### [Aim of the task]
In the data below, which lines contain "tabular"? List them by copying each one.

### [Provided records]
--------

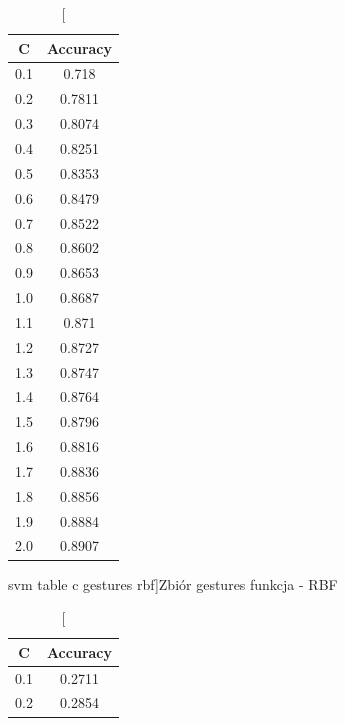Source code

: \documentclass{classrep}
\begin{document}
{{\begin{table}[!htbp]
\begin{minipage}{.3\textwidth}
\begin{tabular}{|c|c|}
                        \hline
                        C & Accuracy \\ \hline
                        0.1 & 0.718 \\ \hline
                        0.2 & 0.7811 \\ \hline
                        0.3 & 0.8074 \\ \hline
                        0.4 & 0.8251 \\ \hline
                        0.5 & 0.8353 \\ \hline
                        0.6 & 0.8479 \\ \hline
                        0.7 & 0.8522 \\ \hline
                        0.8 & 0.8602 \\ \hline
                        0.9 & 0.8653 \\ \hline
                        1.0 & 0.8687 \\ \hline
                        1.1 & 0.871 \\ \hline
                        1.2 & 0.8727 \\ \hline
                        1.3 & 0.8747 \\ \hline
                        1.4 & 0.8764 \\ \hline
                        1.5 & 0.8796 \\ \hline
                        1.6 & 0.8816 \\ \hline
                        1.7 & 0.8836 \\ \hline
                        1.8 & 0.8856 \\ \hline
                        1.9 & 0.8884 \\ \hline
                        2.0 & 0.8907 \\ \hline
                    \end{tabular}
                    \caption
                    [svm table c gestures rbf]{Zbiór gestures funkcja - RBF}
                    \label{{svm_table_c_gestures_rbf}}
                \end{minipage}
                \hfill
                \begin{minipage}{.3\textwidth}
                    \centering
                    \begin{tabular}{|c|c|}
                        \hline
                        C & Accuracy \\ \hline
                        0.1 & 0.2711 \\ \hline
                        0.2 & 0.2854 \\ \hline

\end{tabular}
\end{minipage}
\end{table}}}
\end{document}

--------

### [Written response]
\begin{tabular}{|c|c|}
                    \end{tabular}
                    \begin{tabular}{|c|c|}
\end{tabular}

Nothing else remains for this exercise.